The permanent crew works in shifts of 6 hours on, 6 hours off. Today, the weather joined the watch system.

It has been bright and calm for many hours now. Humpback whales around the ship all night. Feeding, slapping flippers and tales, even breaching. Now the wind starts to pick up. Fast. It is still quite ok as we move towards the Governoren shipwreck – as we arrive, it no longer is. The wind is gusting down the mountains, water is blown of the waves. We turn the ship – it is clear it is not a good idea to try and have a closer look at the ship that over a 100 years ago was ran aground here on purpose. It was burning at that time  –  and grounding her the only way to save  the crew and barrels of oil. We are not burning. We decide to move out of the bay and try to have a look by zodiac. The wind is still picking up. We gather on deck – packed in our waterproof gear, life vests on – list ready - zodiac lowered. Wind still picking up. Grey is rocking next to the ship. Gerhard and Sarah decide to go for a little scouting first – zodiac still rocking. Conditions on the water seem to be ok. Wet but fine. How to get in the zodiac a question mark. Wind picking up. The zodiac disappears behind the small island. Conditions are calm there. They appear at the other side. Waves splashing over on the way back. Which is fun in a drysuit – but less so without. Wind picking up – gusts of 38 knot. We have passed our general zodiac operation limit. Attempt to reach Governoren is declared unsafe.
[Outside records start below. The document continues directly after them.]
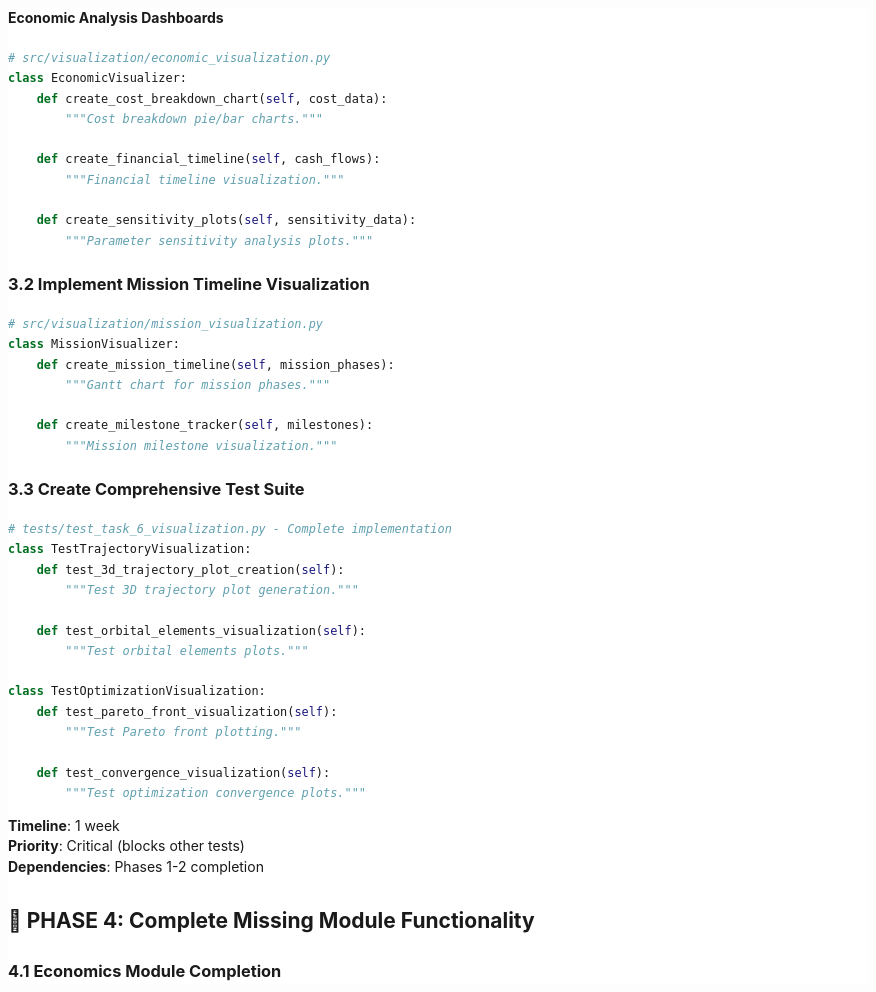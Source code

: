 #### **Economic Analysis Dashboards**
```python
# src/visualization/economic_visualization.py
class EconomicVisualizer:
    def create_cost_breakdown_chart(self, cost_data):
        """Cost breakdown pie/bar charts."""
        
    def create_financial_timeline(self, cash_flows):
        """Financial timeline visualization."""
        
    def create_sensitivity_plots(self, sensitivity_data):
        """Parameter sensitivity analysis plots."""
```

### **3.2 Implement Mission Timeline Visualization**
```python
# src/visualization/mission_visualization.py
class MissionVisualizer:
    def create_mission_timeline(self, mission_phases):
        """Gantt chart for mission phases."""
        
    def create_milestone_tracker(self, milestones):
        """Mission milestone visualization."""
```

### **3.3 Create Comprehensive Test Suite**
```python
# tests/test_task_6_visualization.py - Complete implementation
class TestTrajectoryVisualization:
    def test_3d_trajectory_plot_creation(self):
        """Test 3D trajectory plot generation."""
        
    def test_orbital_elements_visualization(self):
        """Test orbital elements plots."""

class TestOptimizationVisualization:
    def test_pareto_front_visualization(self):
        """Test Pareto front plotting."""
        
    def test_convergence_visualization(self):
        """Test optimization convergence plots."""
```

**Timeline**: 1 week  
**Priority**: Critical (blocks other tests)  
**Dependencies**: Phases 1-2 completion

## 🔗 **PHASE 4: Complete Missing Module Functionality**

### **4.1 Economics Module Completion**
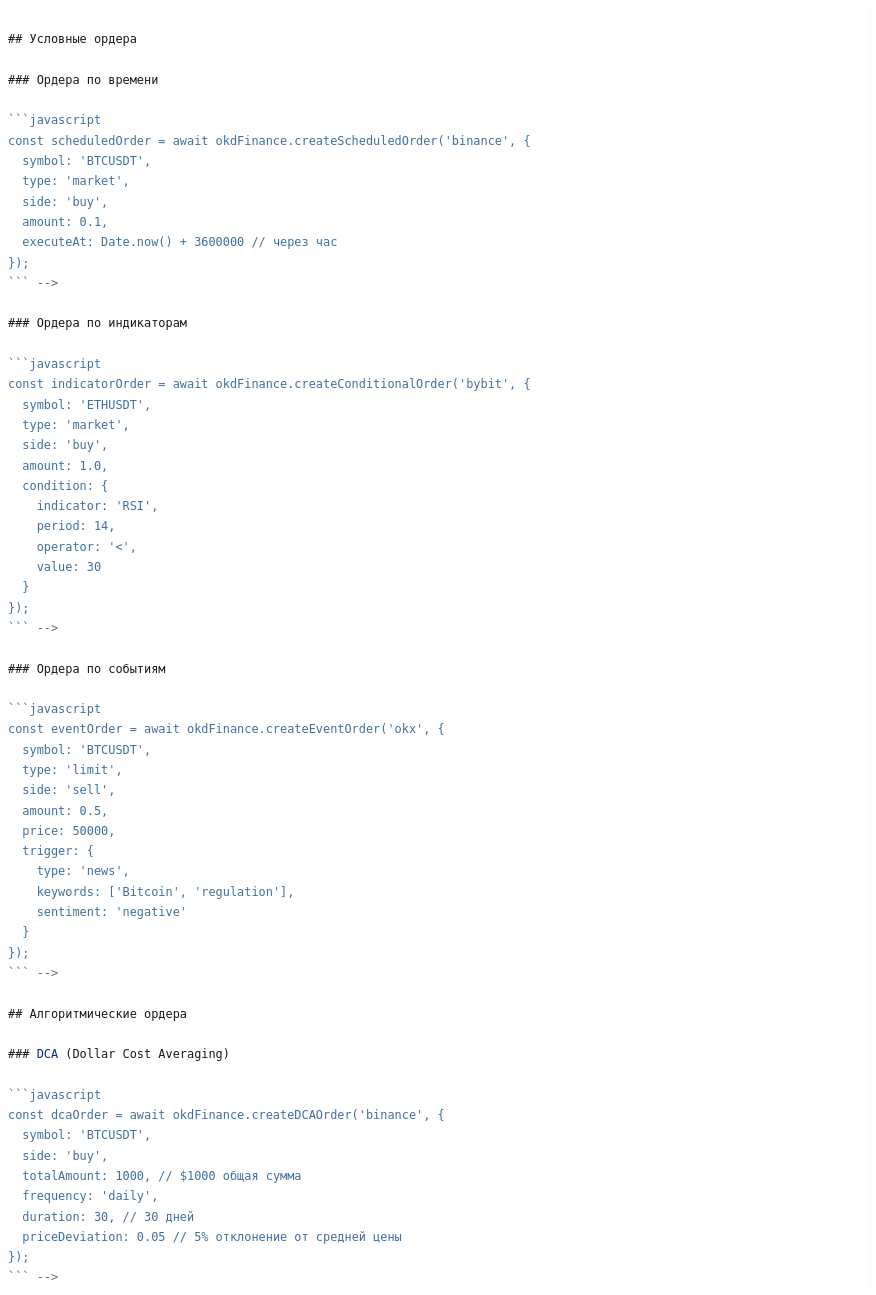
 ```javascript

## Условные ордера

### Ордера по времени

```javascript
const scheduledOrder = await okdFinance.createScheduledOrder('binance', {
  symbol: 'BTCUSDT',
  type: 'market',
  side: 'buy',
  amount: 0.1,
  executeAt: Date.now() + 3600000 // через час
});
``` -->

### Ордера по индикаторам

```javascript
const indicatorOrder = await okdFinance.createConditionalOrder('bybit', {
  symbol: 'ETHUSDT',
  type: 'market',
  side: 'buy',
  amount: 1.0,
  condition: {
    indicator: 'RSI',
    period: 14,
    operator: '<',
    value: 30
  }
});
``` -->

### Ордера по событиям

```javascript
const eventOrder = await okdFinance.createEventOrder('okx', {
  symbol: 'BTCUSDT',
  type: 'limit',
  side: 'sell',
  amount: 0.5,
  price: 50000,
  trigger: {
    type: 'news',
    keywords: ['Bitcoin', 'regulation'],
    sentiment: 'negative'
  }
});
``` -->

## Алгоритмические ордера

### DCA (Dollar Cost Averaging)

```javascript
const dcaOrder = await okdFinance.createDCAOrder('binance', {
  symbol: 'BTCUSDT',
  side: 'buy',
  totalAmount: 1000, // $1000 общая сумма
  frequency: 'daily',
  duration: 30, // 30 дней
  priceDeviation: 0.05 // 5% отклонение от средней цены
});
``` -->

```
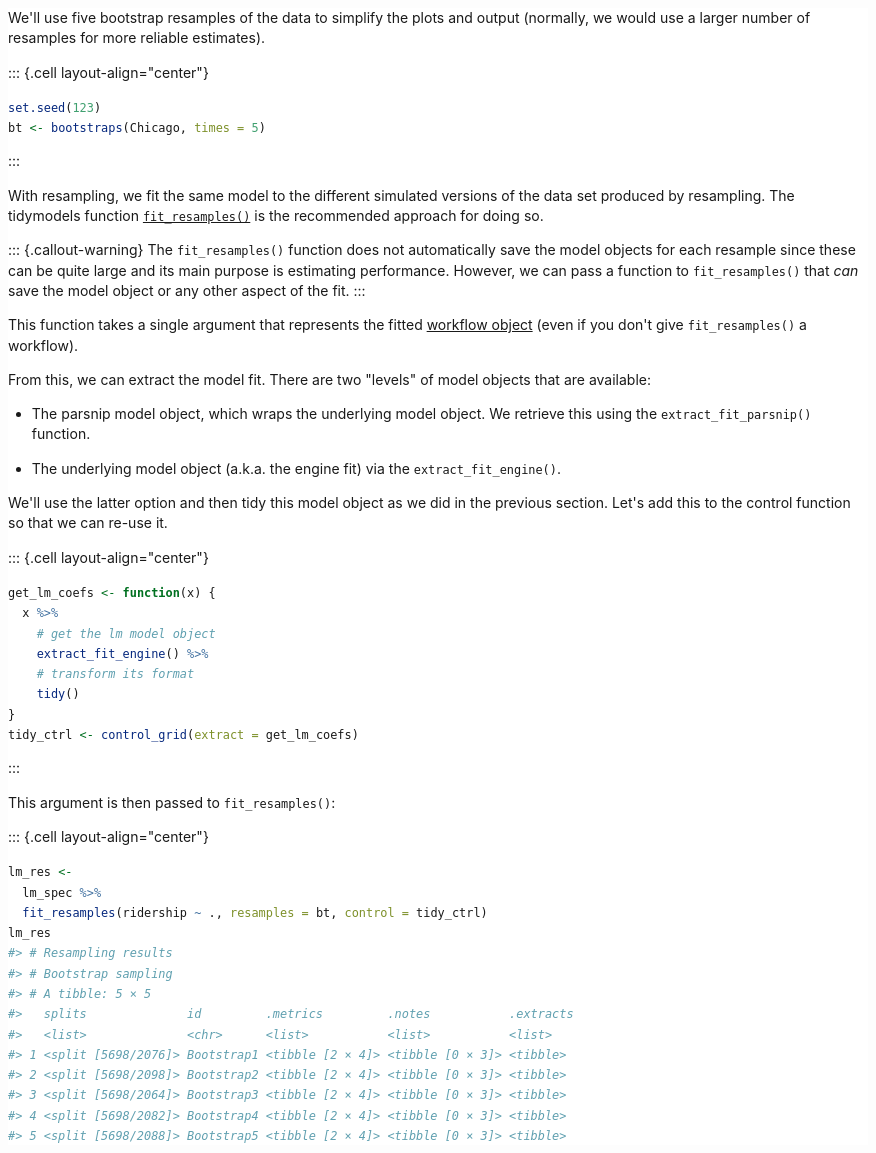 We'll use five bootstrap resamples of the data to simplify the plots and output (normally, we would use a larger number of resamples for more reliable estimates).


::: {.cell layout-align="center"}

```{.r .cell-code}
set.seed(123)
bt <- bootstraps(Chicago, times = 5)
```
:::


With resampling, we fit the same model to the different simulated versions of the data set produced by resampling. The tidymodels function [`fit_resamples()`](https://www.tmwr.org/resampling.html#resampling-performance) is the recommended approach for doing so. 

::: {.callout-warning}
 The `fit_resamples()` function does not automatically save the model objects for each resample since these can be quite large and its main purpose is estimating performance. However, we can pass a function to `fit_resamples()` that _can_ save the model object or any other aspect of the fit. 
:::

This function takes a single argument that represents the fitted [workflow object](https://www.tmwr.org/workflows.html) (even if you don't give `fit_resamples()` a workflow).

From this, we can extract the model fit. There are two "levels" of model objects that are available: 

* The parsnip model object, which wraps the underlying model object. We retrieve this using the `extract_fit_parsnip()` function. 

* The underlying model object (a.k.a. the engine fit) via the `extract_fit_engine()`. 

We'll use the latter option and then tidy this model object as we did in the previous section. Let's add this to the control function so that we can re-use it. 


::: {.cell layout-align="center"}

```{.r .cell-code}
get_lm_coefs <- function(x) {
  x %>% 
    # get the lm model object
    extract_fit_engine() %>% 
    # transform its format
    tidy()
}
tidy_ctrl <- control_grid(extract = get_lm_coefs)
```
:::


This argument is then passed to `fit_resamples()`:


::: {.cell layout-align="center"}

```{.r .cell-code}
lm_res <- 
  lm_spec %>% 
  fit_resamples(ridership ~ ., resamples = bt, control = tidy_ctrl)
lm_res
#> # Resampling results
#> # Bootstrap sampling 
#> # A tibble: 5 × 5
#>   splits              id         .metrics         .notes           .extracts
#>   <list>              <chr>      <list>           <list>           <list>   
#> 1 <split [5698/2076]> Bootstrap1 <tibble [2 × 4]> <tibble [0 × 3]> <tibble> 
#> 2 <split [5698/2098]> Bootstrap2 <tibble [2 × 4]> <tibble [0 × 3]> <tibble> 
#> 3 <split [5698/2064]> Bootstrap3 <tibble [2 × 4]> <tibble [0 × 3]> <tibble> 
#> 4 <split [5698/2082]> Bootstrap4 <tibble [2 × 4]> <tibble [0 × 3]> <tibble> 
#> 5 <split [5698/2088]> Bootstrap5 <tibble [2 × 4]> <tibble [0 × 3]> <tibble>
```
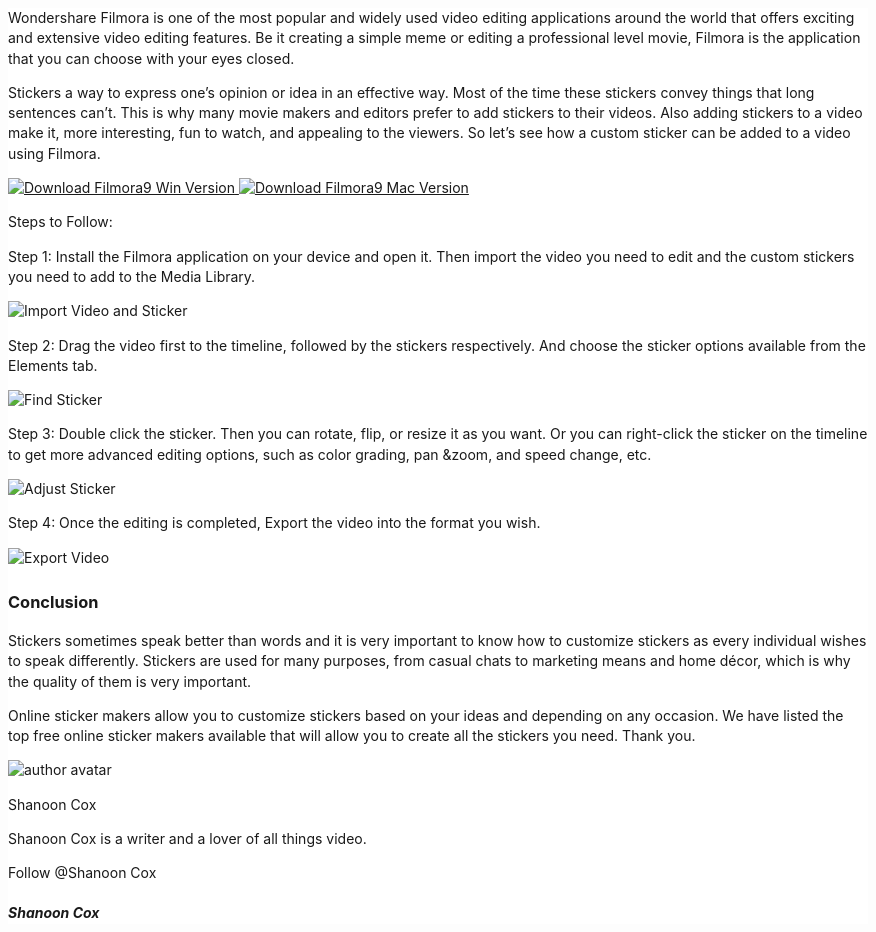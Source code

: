 Wondershare Filmora is one of the most popular and widely used video editing applications around the world that offers exciting and extensive video editing features. Be it creating a simple meme or editing a professional level movie, Filmora is the application that you can choose with your eyes closed.

Stickers a way to express one’s opinion or idea in an effective way. Most of the time these stickers convey things that long sentences can’t. This is why many movie makers and editors prefer to add stickers to their videos. Also adding stickers to a video make it, more interesting, fun to watch, and appealing to the viewers. So let’s see how a custom sticker can be added to a video using Filmora.

[![Download Filmora9 Win Version](https://images.wondershare.com/filmora/guide/download-btn-win.jpg) ](https://tools.techidaily.com/wondershare/filmora/download/) [![Download Filmora9 Mac Version](https://images.wondershare.com/filmora/guide/download-btn-mac.jpg) ](https://tools.techidaily.com/wondershare/filmora/download/)

Steps to Follow:

Step 1: Install the Filmora application on your device and open it. Then import the video you need to edit and the custom stickers you need to add to the Media Library.

![Import Video and Sticker](https://images.wondershare.com/filmora/article-images/import-anime-video1.jpg)

Step 2: Drag the video first to the timeline, followed by the stickers respectively. And choose the sticker options available from the Elements tab.

![Find Sticker](https://images.wondershare.com/filmora/article-images/find-sticker-on-elements-tab.jpg)

Step 3: Double click the sticker. Then you can rotate, flip, or resize it as you want. Or you can right-click the sticker on the timeline to get more advanced editing options, such as color grading, pan &zoom, and speed change, etc.

![Adjust Sticker](https://images.wondershare.com/filmora/article-images/adjust-sticker-settings.jpg)

Step 4: Once the editing is completed, Export the video into the format you wish.

![Export Video](https://images.wondershare.com/filmora/article-images/click-export-video-output.jpg)

### Conclusion

Stickers sometimes speak better than words and it is very important to know how to customize stickers as every individual wishes to speak differently. Stickers are used for many purposes, from casual chats to marketing means and home décor, which is why the quality of them is very important.

Online sticker makers allow you to customize stickers based on your ideas and depending on any occasion. We have listed the top free online sticker makers available that will allow you to create all the stickers you need. Thank you.

![author avatar](https://images.wondershare.com/filmora/article-images/shannon-cox.jpg)

Shanoon Cox

Shanoon Cox is a writer and a lover of all things video.

Follow @Shanoon Cox

##### Shanoon Cox
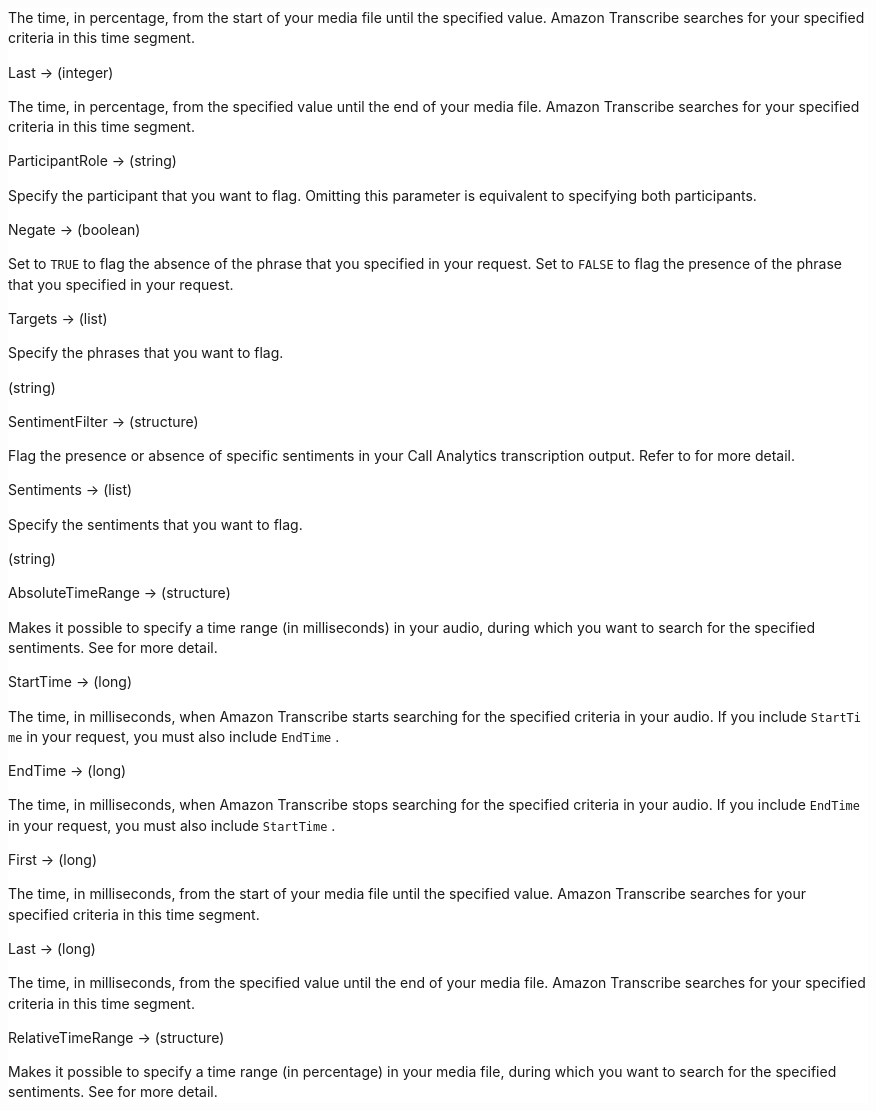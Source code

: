 The time, in percentage, from the start of your media file until the specified value. Amazon Transcribe searches for your specified criteria in this time segment.

Last -> (integer)

The time, in percentage, from the specified value until the end of your media file. Amazon Transcribe searches for your specified criteria in this time segment.

ParticipantRole -> (string)

Specify the participant that you want to flag. Omitting this parameter is equivalent to specifying both participants.

Negate -> (boolean)

Set to `TRUE` to flag the absence of the phrase that you specified in your request. Set to `FALSE` to flag the presence of the phrase that you specified in your request.

Targets -> (list)

Specify the phrases that you want to flag.

(string)

SentimentFilter -> (structure)

Flag the presence or absence of specific sentiments in your Call Analytics transcription output. Refer to for more detail.

Sentiments -> (list)

Specify the sentiments that you want to flag.

(string)

AbsoluteTimeRange -> (structure)

Makes it possible to specify a time range (in milliseconds) in your audio, during which you want to search for the specified sentiments. See for more detail.

StartTime -> (long)

The time, in milliseconds, when Amazon Transcribe starts searching for the specified criteria in your audio. If you include `StartTime` in your request, you must also include `EndTime` .

EndTime -> (long)

The time, in milliseconds, when Amazon Transcribe stops searching for the specified criteria in your audio. If you include `EndTime` in your request, you must also include `StartTime` .

First -> (long)

The time, in milliseconds, from the start of your media file until the specified value. Amazon Transcribe searches for your specified criteria in this time segment.

Last -> (long)

The time, in milliseconds, from the specified value until the end of your media file. Amazon Transcribe searches for your specified criteria in this time segment.

RelativeTimeRange -> (structure)

Makes it possible to specify a time range (in percentage) in your media file, during which you want to search for the specified sentiments. See for more detail.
Sea like a mirror, Europa drifting in Orne Harbour. Enormous iceberg in the bay – almost like a glacier. Leopard seals on ice. Bright sunshine – no wind at all. Sarah dares to announce that it is very close to sure that we will be able to make this landing. And we do. The zodiac transfer is like a cruise – ice, steep mountain sides, glaciers, blue sky, sunshine and the familiar smell of penguins. There we are: we step on the continent. Even though all islands are part of Antarctica, and just separated by some water, even though we don´t  care about it at all – just in case the wind would not calm down, which still seemed very likely this morning – even though it really does not make any difference –– it is quite something to set foot on the continent. Climbing up the hill we strip down to our last layer of merino wool. Still sweating. We look out over Gerlache strait on one side – down to Orne harbour at the other. The ship very small compared to the enormous iceberg. We can hear the blow of the whales down in de Gerlache strait.  Watch the chinstrap penguins walking up the hill too. All is calm. And warm. 

Impossible to remember what 38 knots of wind feels like – if water can be blown off its own waves –  if you can have the feeling of not having enough clothes on.

Written by:
Sarah Gerats | Guide



Hi Sarah Thanks for giving us some lovely snapshots of your opportunities, whatever the weather and yes, patience and timing are universal qualities where nature often trumps. Great it worked out for you all.

Rowe F  |  31-01-2019 18:19 uur

Wonderful blogs Sarah, so excited to see not 1 but 2. Keep them coming!